Dataset entries
========

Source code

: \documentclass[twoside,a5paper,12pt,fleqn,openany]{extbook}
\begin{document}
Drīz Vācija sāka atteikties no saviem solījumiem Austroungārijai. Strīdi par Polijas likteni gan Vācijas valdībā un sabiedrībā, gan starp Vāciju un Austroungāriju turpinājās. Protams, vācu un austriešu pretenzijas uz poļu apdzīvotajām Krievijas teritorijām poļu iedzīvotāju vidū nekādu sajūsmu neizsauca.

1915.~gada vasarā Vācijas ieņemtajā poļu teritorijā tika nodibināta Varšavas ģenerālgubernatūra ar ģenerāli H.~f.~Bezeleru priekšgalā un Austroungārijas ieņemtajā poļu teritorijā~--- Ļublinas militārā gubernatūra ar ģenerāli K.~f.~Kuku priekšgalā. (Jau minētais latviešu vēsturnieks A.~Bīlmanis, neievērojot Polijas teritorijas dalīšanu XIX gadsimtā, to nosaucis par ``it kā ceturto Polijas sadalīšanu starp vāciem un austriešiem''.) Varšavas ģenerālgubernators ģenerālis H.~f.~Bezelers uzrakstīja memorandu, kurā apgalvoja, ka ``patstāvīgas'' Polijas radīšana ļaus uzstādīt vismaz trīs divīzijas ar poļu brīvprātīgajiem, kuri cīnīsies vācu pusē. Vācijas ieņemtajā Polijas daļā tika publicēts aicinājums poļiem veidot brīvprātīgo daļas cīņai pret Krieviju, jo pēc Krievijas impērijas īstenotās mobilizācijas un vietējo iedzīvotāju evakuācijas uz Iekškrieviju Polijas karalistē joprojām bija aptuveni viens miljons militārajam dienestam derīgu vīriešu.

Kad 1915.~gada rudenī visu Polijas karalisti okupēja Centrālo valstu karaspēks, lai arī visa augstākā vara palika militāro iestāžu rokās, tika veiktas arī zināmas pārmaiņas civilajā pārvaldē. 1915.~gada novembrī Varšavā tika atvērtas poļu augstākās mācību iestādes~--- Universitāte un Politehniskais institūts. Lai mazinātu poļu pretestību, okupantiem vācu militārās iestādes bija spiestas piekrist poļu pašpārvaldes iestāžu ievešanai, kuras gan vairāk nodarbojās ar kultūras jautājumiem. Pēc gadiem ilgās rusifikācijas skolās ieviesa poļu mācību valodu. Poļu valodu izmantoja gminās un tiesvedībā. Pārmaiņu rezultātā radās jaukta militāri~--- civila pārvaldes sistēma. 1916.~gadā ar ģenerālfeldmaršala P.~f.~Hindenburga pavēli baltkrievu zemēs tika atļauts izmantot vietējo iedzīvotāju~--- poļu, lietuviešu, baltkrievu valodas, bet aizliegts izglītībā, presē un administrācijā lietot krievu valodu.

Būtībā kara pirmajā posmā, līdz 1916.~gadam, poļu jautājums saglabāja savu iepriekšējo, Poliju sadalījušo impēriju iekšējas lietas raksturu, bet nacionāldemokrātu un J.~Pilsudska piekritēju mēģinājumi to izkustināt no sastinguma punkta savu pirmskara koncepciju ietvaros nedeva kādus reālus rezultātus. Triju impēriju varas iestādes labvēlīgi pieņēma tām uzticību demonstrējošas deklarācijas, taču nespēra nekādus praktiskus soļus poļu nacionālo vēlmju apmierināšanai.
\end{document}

========

__How to complete this task__.
Every record listed above should be reproduced exactly.

__Written reply__.
Source code

: \documentclass[twoside,a5paper,12pt,fleqn,openany]{extbook}
\begin{document}
Drīz Vācija sāka atteikties no saviem solījumiem Austroungārijai. Strīdi par Polijas likteni gan Vācijas valdībā un sabiedrībā, gan starp Vāciju un Austroungāriju turpinājās. Protams, vācu un austriešu pretenzijas uz poļu apdzīvotajām Krievijas teritorijām poļu iedzīvotāju vidū nekādu sajūsmu neizsauca.

1915.~gada vasarā Vācijas ieņemtajā poļu teritorijā tika nodibināta Varšavas ģenerālgubernatūra ar ģenerāli H.~f.~Bezeleru priekšgalā un Austroungārijas ieņemtajā poļu teritorijā~--- Ļublinas militārā gubernatūra ar ģenerāli K.~f.~Kuku priekšgalā. (Jau minētais latviešu vēsturnieks A.~Bīlmanis, neievērojot Polijas teritorijas dalīšanu XIX gadsimtā, to nosaucis par ``it kā ceturto Polijas sadalīšanu starp vāciem un austriešiem''.) Varšavas ģenerālgubernators ģenerālis H.~f.~Bezelers uzrakstīja memorandu, kurā apgalvoja, ka ``patstāvīgas'' Polijas radīšana ļaus uzstādīt vismaz trīs divīzijas ar poļu brīvprātīgajiem, kuri cīnīsies vācu pusē. Vācijas ieņemtajā Polijas daļā tika publicēts aicinājums poļiem veidot brīvprātīgo daļas cīņai pret Krieviju, jo pēc Krievijas impērijas īstenotās mobilizācijas un vietējo iedzīvotāju evakuācijas uz Iekškrieviju Polijas karalistē joprojām bija aptuveni viens miljons militārajam dienestam derīgu vīriešu.

Kad 1915.~gada rudenī visu Polijas karalisti okupēja Centrālo valstu karaspēks, lai arī visa augstākā vara palika militāro iestāžu rokās, tika veiktas arī zināmas pārmaiņas civilajā pārvaldē. 1915.~gada novembrī Varšavā tika atvērtas poļu augstākās mācību iestādes~--- Universitāte un Politehniskais institūts. Lai mazinātu poļu pretestību, okupantiem vācu militārās iestādes bija spiestas piekrist poļu pašpārvaldes iestāžu ievešanai, kuras gan vairāk nodarbojās ar kultūras jautājumiem. Pēc gadiem ilgās rusifikācijas skolās ieviesa poļu mācību valodu. Poļu valodu izmantoja gminās un tiesvedībā. Pārmaiņu rezultātā radās jaukta militāri~--- civila pārvaldes sistēma. 1916.~gadā ar ģenerālfeldmaršala P.~f.~Hindenburga pavēli baltkrievu zemēs tika atļauts izmantot vietējo iedzīvotāju~--- poļu, lietuviešu, baltkrievu valodas, bet aizliegts izglītībā, presē un administrācijā lietot krievu valodu.

Būtībā kara pirmajā posmā, līdz 1916.~gadam, poļu jautājums saglabāja savu iepriekšējo, Poliju sadalījušo impēriju iekšējas lietas raksturu, bet nacionāldemokrātu un J.~Pilsudska piekritēju mēģinājumi to izkustināt no sastinguma punkta savu pirmskara koncepciju ietvaros nedeva kādus reālus rezultātus. Triju impēriju varas iestādes labvēlīgi pieņēma tām uzticību demonstrējošas deklarācijas, taču nespēra nekādus praktiskus soļus poļu nacionālo vēlmju apmierināšanai.
\end{document}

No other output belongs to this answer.